This 25 minute lesson is intended for teachers to show them how a progression works and how literacy and other skills can be broken into steps to aid their students and themselves. It also delves into Protherough’s stages of learning and can be taught in conjunction with its mentor text, “The Range of Activities” in Developing a Response to Fiction (pp.184-199).
(Estimated Running Time: 22-25 Minutes)
Teachers will be able to identify the steps of a progression by combining steps on notecards into a progression.
How do you teach a task or skill?
- Teaching something requires teachers not only to know how to do something, but how to learn it.
- A task or skill can be broken into steps or stages.
- By breaking something into steps, teachers can see where different students are in their learning.
- Moving progressively toward a goal allows teachers to adjust to their students on the fly.
Required materials are normal text, recommended but not required materials are italicized
- Notecards with a few of Protherough’s stages listed, one task per notecard
- Good attitudes
- “The Range of Activities” by Robert Protherough, Developing a Response to Fiction (pp.184-199)
What does progressive mean?
Introduction to New Material:
Protherough forwards a theory that includes 6 stages of reading, analyzing and responding to a text. These stages are:
- Pre-reading activities
- Emphasizing personal response
- The first sharing
- Developing and structuring response
- Synthesizing responses
The first two steps set us up to learn a the skill of literacy, and the sixth step is effectively what schools have traditionally expected. The middle steps, however, are key to learning a skill. Today, we’re going to learn to do high fives! We’re going to this by breaking down the act into steps, examining how we feel and react, and sharing the experience while we codify and structure high fives.
I know you’ve probably all given a high five or two before, but we’re going to go through this as if we didn’t know. Additionally, I’m going to teach you a trick that, if you didn’t already know it, will take your high fives from lame to game!
- Partner up.
- Practice a low five, where one person holds out their hand and the other hits it. Figure out how hard is good, how solid is desireable. Note the sound and impact. Remember, in a high five, both hands will be moving meaning twice the force.
- With hand raised to should height, put your hands together palm against each other at your desired contact point.
- High five the air, so we don’t have injuries. Watch each other and think about what your partner is doing well.
- Consider the elbow and how it’s working. This is your next level Pro Tip: if you stare at your partner’s elbow when you high five, you’ll nail it nearly every time.
- Take it to a full high five! Let’s see how we’ve done.
There are numerous next level high fives, from high tens using both hands, to high fives in which we swing it back around and get a reverse high five on the down swing. If you and your partner are bored with a standard high five, consider the variations. Every student is different, so be prepared to let some students dwell at a specific stage where they need more work or take them the next level.
We’ve just gone through a six step progression for high fives in order. You should be able to see how each step builds on the last toward a high five.
Now, we’re going to breaking down reading in the same way.

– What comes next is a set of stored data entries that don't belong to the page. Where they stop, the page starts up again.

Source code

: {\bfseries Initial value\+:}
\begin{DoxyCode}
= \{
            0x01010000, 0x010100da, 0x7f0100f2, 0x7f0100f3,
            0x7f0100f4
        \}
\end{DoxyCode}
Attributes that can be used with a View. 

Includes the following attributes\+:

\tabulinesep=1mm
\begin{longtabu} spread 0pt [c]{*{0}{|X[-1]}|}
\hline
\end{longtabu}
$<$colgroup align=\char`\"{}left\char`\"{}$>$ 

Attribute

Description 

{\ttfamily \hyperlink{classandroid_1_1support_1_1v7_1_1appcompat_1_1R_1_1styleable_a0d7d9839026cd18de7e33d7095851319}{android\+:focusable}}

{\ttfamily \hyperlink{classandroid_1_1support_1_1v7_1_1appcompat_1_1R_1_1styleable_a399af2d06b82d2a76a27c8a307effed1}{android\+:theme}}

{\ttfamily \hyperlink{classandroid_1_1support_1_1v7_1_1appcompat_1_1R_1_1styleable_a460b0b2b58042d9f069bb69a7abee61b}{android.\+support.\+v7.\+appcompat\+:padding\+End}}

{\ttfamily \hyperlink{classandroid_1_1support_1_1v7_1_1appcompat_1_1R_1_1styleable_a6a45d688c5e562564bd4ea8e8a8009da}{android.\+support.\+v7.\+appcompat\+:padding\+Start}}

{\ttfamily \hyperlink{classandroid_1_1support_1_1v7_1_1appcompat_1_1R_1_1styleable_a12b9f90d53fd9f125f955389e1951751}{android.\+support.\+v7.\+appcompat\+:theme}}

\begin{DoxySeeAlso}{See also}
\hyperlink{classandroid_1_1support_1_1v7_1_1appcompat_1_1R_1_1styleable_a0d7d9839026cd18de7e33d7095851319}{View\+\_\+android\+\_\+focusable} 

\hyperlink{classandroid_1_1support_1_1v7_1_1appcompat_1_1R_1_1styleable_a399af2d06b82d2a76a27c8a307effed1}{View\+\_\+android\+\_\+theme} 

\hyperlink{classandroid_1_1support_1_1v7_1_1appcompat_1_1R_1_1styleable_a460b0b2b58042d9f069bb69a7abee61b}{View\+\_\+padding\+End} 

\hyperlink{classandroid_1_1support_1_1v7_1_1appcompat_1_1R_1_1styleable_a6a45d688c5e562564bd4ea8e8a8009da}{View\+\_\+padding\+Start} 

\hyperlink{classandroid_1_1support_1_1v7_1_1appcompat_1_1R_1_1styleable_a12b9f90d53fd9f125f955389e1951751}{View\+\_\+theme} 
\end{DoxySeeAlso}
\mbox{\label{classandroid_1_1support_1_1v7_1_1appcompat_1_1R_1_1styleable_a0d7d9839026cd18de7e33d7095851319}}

While we won’t be working through a progression, we’re going to look at a few of the progressions that Protherough lists and see if we can’t put them back together and figure out which step goes with which.
In front of you you have a notecard with a task listed on it. The task matches up with one step in a six step progression. Take a look at it, think about it and consider how it could help someone learn to read. Your goal is to find the other five steps in your progression by moving and collect with them. You can’t have two of the same steps in a group and everyone must find a group. Ready? Go!
Once students have grouped up, ask them to write down their progression with one or two sentences explaining how it flows. This can be collected as the exit ticket assessment.
The text, unlike the note cards, have nearly 100 example activities organized by stage. Protherough spends a lot of time noting that things like individual journals and book response notebooks provide students a chance to use reflect and connect with a text more concretely and are often overlooked.
Once you understand Protherough’s steps, there are an infinite number of ways to traverse them if you simply use your creativity. Additionally, by practicing these steps, students should be able to build toward analyzing a text and formulating topic ideas for a paper.
Now, before we end I have one final request: I need a high five from each and every one of you! You know, to make sure you learned!